Country: Czech Republic, Germany, Hungary, Poland, Slovakia, USA

Trial details:

  • The AIM-TD was a phase III, randomized, double-blind, placebo-controlled, parallel group, fixed-dose study of 288 male and female adults with moderate to severe TD. All patients had a total motor AIMS = 6 at screening and were randomized at baseline in a 1:1:1:1 ratio to receive one of three fixed-dose regimens of deutetrabenazine (12 mg/day, 24 mg/day, 36 mg/day) or placebo. Patients underwent dose escalation during the initial 4 weeks, followed by an 8-week maintenance period and a 1-week washout.
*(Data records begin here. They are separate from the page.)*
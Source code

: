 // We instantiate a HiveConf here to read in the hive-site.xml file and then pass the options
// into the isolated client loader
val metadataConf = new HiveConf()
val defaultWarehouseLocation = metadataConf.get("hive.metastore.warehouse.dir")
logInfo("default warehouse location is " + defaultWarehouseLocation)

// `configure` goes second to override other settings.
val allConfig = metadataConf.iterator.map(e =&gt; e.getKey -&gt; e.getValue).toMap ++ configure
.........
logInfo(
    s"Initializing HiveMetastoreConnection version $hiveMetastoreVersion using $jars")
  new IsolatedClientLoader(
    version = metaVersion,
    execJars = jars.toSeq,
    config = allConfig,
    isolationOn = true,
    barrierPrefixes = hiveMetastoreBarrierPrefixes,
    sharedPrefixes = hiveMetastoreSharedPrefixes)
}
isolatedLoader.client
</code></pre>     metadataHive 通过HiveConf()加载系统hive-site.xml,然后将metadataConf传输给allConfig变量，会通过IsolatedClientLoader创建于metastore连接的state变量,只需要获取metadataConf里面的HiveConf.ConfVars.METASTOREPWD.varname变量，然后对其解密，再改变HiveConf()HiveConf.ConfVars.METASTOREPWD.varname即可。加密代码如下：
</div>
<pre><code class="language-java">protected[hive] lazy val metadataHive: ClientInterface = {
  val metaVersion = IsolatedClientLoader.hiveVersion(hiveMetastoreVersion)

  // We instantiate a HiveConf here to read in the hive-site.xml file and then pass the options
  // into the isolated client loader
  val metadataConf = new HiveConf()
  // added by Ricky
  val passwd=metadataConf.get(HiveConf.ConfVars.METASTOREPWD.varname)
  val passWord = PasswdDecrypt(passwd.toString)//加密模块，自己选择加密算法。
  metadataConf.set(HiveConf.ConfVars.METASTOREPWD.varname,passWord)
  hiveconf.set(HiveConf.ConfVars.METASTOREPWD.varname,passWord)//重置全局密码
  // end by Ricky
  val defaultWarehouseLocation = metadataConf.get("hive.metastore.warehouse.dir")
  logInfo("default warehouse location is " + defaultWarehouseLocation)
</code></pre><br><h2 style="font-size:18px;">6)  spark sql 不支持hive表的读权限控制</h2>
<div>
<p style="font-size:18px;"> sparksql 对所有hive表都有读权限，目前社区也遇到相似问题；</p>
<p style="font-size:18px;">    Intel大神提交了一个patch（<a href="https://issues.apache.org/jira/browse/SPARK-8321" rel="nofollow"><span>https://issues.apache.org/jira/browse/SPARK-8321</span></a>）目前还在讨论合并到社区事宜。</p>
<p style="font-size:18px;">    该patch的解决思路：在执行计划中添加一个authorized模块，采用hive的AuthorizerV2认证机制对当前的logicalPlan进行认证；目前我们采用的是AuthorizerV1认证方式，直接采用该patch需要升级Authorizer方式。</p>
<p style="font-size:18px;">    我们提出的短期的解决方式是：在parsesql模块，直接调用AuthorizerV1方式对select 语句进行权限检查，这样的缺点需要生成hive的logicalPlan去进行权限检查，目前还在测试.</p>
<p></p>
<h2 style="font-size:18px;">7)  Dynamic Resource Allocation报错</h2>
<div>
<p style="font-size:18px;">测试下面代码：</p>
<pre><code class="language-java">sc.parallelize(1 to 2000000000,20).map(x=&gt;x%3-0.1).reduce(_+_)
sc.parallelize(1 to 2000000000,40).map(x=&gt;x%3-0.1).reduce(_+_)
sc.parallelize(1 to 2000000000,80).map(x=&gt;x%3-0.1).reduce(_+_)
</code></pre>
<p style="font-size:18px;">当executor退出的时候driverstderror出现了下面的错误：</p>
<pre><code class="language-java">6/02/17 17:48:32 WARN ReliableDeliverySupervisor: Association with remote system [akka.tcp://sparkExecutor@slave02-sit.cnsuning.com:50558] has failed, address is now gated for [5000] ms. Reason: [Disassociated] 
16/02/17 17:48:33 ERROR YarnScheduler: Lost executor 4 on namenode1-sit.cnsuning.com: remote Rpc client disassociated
The purpose of this study is to determine whether fixed-doses of an investigational drug, SD-809 (deutetrabenazine), will reduce the severity of abnormal involuntary movements of tardive dyskinesia. (NCT02291861)

Latest news:

  • • On June 29, 2017, Teva Pharmaceutical announced the publication of results from the Phase III study, AIM-TD (Addressing Involuntary Movements in Tardive Dyskinesia), in The Lancet Psychiatry. The study evaluated the safety, efficacy and tolerability of the investigational use of fixed-dose deutetrabenazine (SD-809) compared to placebo for the treatment of tardive dyskinesia (Deutetrabenazine for treatment of involuntary movements in patients with tardive dyskinesia (AIM-TD): a double-blind, randomised, placebo-controlled, phase 3 trial).
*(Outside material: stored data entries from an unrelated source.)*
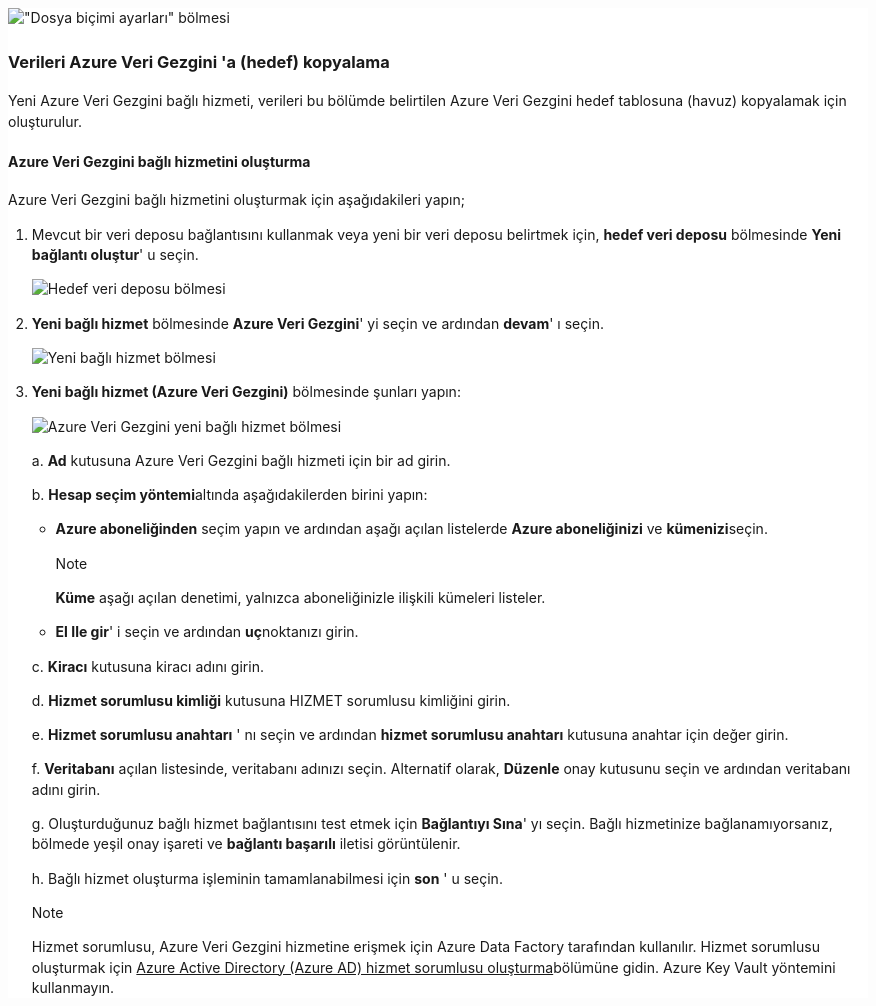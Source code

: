    !["Dosya biçimi ayarları" bölmesi](media/data-factory-load-data/source-file-format-settings.png)

### <a name="copy-data-into-azure-data-explorer-destination"></a>Verileri Azure Veri Gezgini 'a (hedef) kopyalama

Yeni Azure Veri Gezgini bağlı hizmeti, verileri bu bölümde belirtilen Azure Veri Gezgini hedef tablosuna (havuz) kopyalamak için oluşturulur.

#### <a name="create-the-azure-data-explorer-linked-service"></a>Azure Veri Gezgini bağlı hizmetini oluşturma

Azure Veri Gezgini bağlı hizmetini oluşturmak için aşağıdakileri yapın;

1. Mevcut bir veri deposu bağlantısını kullanmak veya yeni bir veri deposu belirtmek için, **hedef veri deposu** bölmesinde **Yeni bağlantı oluştur**' u seçin.

    ![Hedef veri deposu bölmesi](media/data-factory-load-data/destination-create-connection.png)

1. **Yeni bağlı hizmet** bölmesinde **Azure Veri Gezgini**' yi seçin ve ardından **devam**' ı seçin.

    ![Yeni bağlı hizmet bölmesi](media/data-factory-load-data/adx-select-new-linked-service.png)

1. **Yeni bağlı hizmet (Azure Veri Gezgini)** bölmesinde şunları yapın:

    ![Azure Veri Gezgini yeni bağlı hizmet bölmesi](media/data-factory-load-data/adx-new-linked-service.png)

   a. **Ad** kutusuna Azure Veri Gezgini bağlı hizmeti için bir ad girin.

   b. **Hesap seçim yöntemi**altında aşağıdakilerden birini yapın: 

    * **Azure aboneliğinden** seçim yapın ve ardından aşağı açılan listelerde **Azure aboneliğinizi** ve **kümenizi**seçin. 

        > [!NOTE]
        > **Küme** aşağı açılan denetimi, yalnızca aboneliğinizle ilişkili kümeleri listeler.

    * **El Ile gir**' i seçin ve ardından **uç**noktanızı girin.

   c. **Kiracı** kutusuna kiracı adını girin.

   d. **Hizmet sorumlusu kimliği** kutusuna HIZMET sorumlusu kimliğini girin.

   e. **Hizmet sorumlusu anahtarı** ' nı seçin ve ardından **hizmet sorumlusu anahtarı** kutusuna anahtar için değer girin.

   f. **Veritabanı** açılan listesinde, veritabanı adınızı seçin. Alternatif olarak, **Düzenle** onay kutusunu seçin ve ardından veritabanı adını girin.

   g. Oluşturduğunuz bağlı hizmet bağlantısını test etmek için **Bağlantıyı Sına**' yı seçin. Bağlı hizmetinize bağlanamıyorsanız, bölmede yeşil onay işareti ve **bağlantı başarılı** iletisi görüntülenir.

   h. Bağlı hizmet oluşturma işleminin tamamlanabilmesi için **son** ' u seçin.

    > [!NOTE]
    > Hizmet sorumlusu, Azure Veri Gezgini hizmetine erişmek için Azure Data Factory tarafından kullanılır. Hizmet sorumlusu oluşturmak için [Azure Active Directory (Azure AD) hizmet sorumlusu oluşturma](/azure-stack/operator/azure-stack-create-service-principals#manage-an-azure-ad-service-principal)bölümüne gidin. Azure Key Vault yöntemini kullanmayın.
  • The AIM-TD study and publication was led by Principal Investigators Karen E. Anderson , M.D., Associate Professor of Psychiatry & Neurology at Georgetown MedStar University Hospital , and Hubert Fernandez , M.D., Professor of Neurology at the Center for Neurological Restoration at the Cleveland Clinic .
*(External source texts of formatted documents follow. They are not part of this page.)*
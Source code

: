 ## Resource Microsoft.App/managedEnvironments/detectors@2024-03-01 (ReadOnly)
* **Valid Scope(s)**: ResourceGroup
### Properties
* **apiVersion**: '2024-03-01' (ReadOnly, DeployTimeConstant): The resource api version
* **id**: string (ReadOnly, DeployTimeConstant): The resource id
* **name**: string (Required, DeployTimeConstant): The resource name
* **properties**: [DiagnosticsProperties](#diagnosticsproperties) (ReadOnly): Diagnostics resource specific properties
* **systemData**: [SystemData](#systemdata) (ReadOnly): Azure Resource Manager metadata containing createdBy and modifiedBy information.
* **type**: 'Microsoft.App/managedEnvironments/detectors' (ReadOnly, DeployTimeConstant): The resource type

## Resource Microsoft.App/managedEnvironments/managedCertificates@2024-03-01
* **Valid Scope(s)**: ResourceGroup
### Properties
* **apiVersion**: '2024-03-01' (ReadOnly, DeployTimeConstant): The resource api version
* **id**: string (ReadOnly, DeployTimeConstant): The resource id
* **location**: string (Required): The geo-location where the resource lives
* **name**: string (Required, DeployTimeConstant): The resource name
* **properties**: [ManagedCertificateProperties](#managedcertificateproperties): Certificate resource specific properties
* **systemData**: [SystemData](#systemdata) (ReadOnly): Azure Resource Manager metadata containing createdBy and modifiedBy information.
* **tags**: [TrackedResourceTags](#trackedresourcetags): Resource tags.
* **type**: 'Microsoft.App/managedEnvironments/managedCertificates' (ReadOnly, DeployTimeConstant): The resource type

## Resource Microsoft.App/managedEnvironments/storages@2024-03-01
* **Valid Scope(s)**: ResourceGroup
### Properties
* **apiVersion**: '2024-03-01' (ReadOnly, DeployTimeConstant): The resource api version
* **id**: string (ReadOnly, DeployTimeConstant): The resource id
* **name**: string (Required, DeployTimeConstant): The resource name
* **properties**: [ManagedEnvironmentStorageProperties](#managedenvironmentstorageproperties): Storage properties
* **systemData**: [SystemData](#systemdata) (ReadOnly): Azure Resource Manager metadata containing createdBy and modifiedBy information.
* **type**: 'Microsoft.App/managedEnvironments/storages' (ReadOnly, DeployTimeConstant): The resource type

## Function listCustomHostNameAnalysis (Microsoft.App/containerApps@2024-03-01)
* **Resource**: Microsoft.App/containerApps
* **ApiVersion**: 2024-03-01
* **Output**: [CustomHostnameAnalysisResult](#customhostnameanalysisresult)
  • • On September 22, 2016, Teva Pharmaceutical Industries announced SD-809 (deutetrabenazine) showed statistically significant results in the second Phase III registration trial studying the potential of SD-809 for the treatment of tardive dyskinesia (TD). These new results for the AIM-TD trial follow positive results from the ARM-TD trial announced in June 2015 . Both ARM-TD and AIM-TD were 12 week treatment studies.  . Teva expects to make a regulatory submission to the FDA by the end of 2016. In the AIM-TD trial, the primary endpoint was change in Abnormal Involuntary Movement Scale (AIMS) score from baseline to week 12 for three fixed doses of SD-809 as compared to placebo. Patients' abnormal movements were assessed by blinded central video rating. All doses improved AIMS scores compared to placebo and at week 12, the 24 mg and 36 mg dose groups of SD-809 demonstrated a significant change from baseline based on the modified intent-to-treat population. At week 12, the AIMS rating improved from baseline by -3.3 points for 36 mg (P=0.001), -3.2 points for 24 mg (P=0.003) and -2.1 for 12 mg (P=NS), compared to -1.4 in placebo. In addition to the primary endpoint, mean scores on the Clinical Global Impression of Change (CGI) improved by -0.5 for 36 mg (P=0.011) and by -0.6 for 24 mg (P=0.002) based on the modified intent-to-treat population. The CGI is a global assessment of the patient's abnormal movements made by the treating investigator. For the protocol-specified secondary endpoint of CGI, in which treatment success was defined as "much improved" or "very much improved" at Week 12 and missing data were counted as treatment failure, 24 mg was superior to placebo (P=0.014); the 36 mg dose was superior to placebo, but did not reach statistical significance (P=0.059). Teva will present a fuller analysis at a future medical meeting. During the 12-week treatment, SD-809 demonstrated a favorable safety and tolerability profile. The frequency of overall adverse events and adverse events leading to withdrawal were similar among all treatment groups. The safety profile of SD-809 was consistent with data from previously reported clinical trials.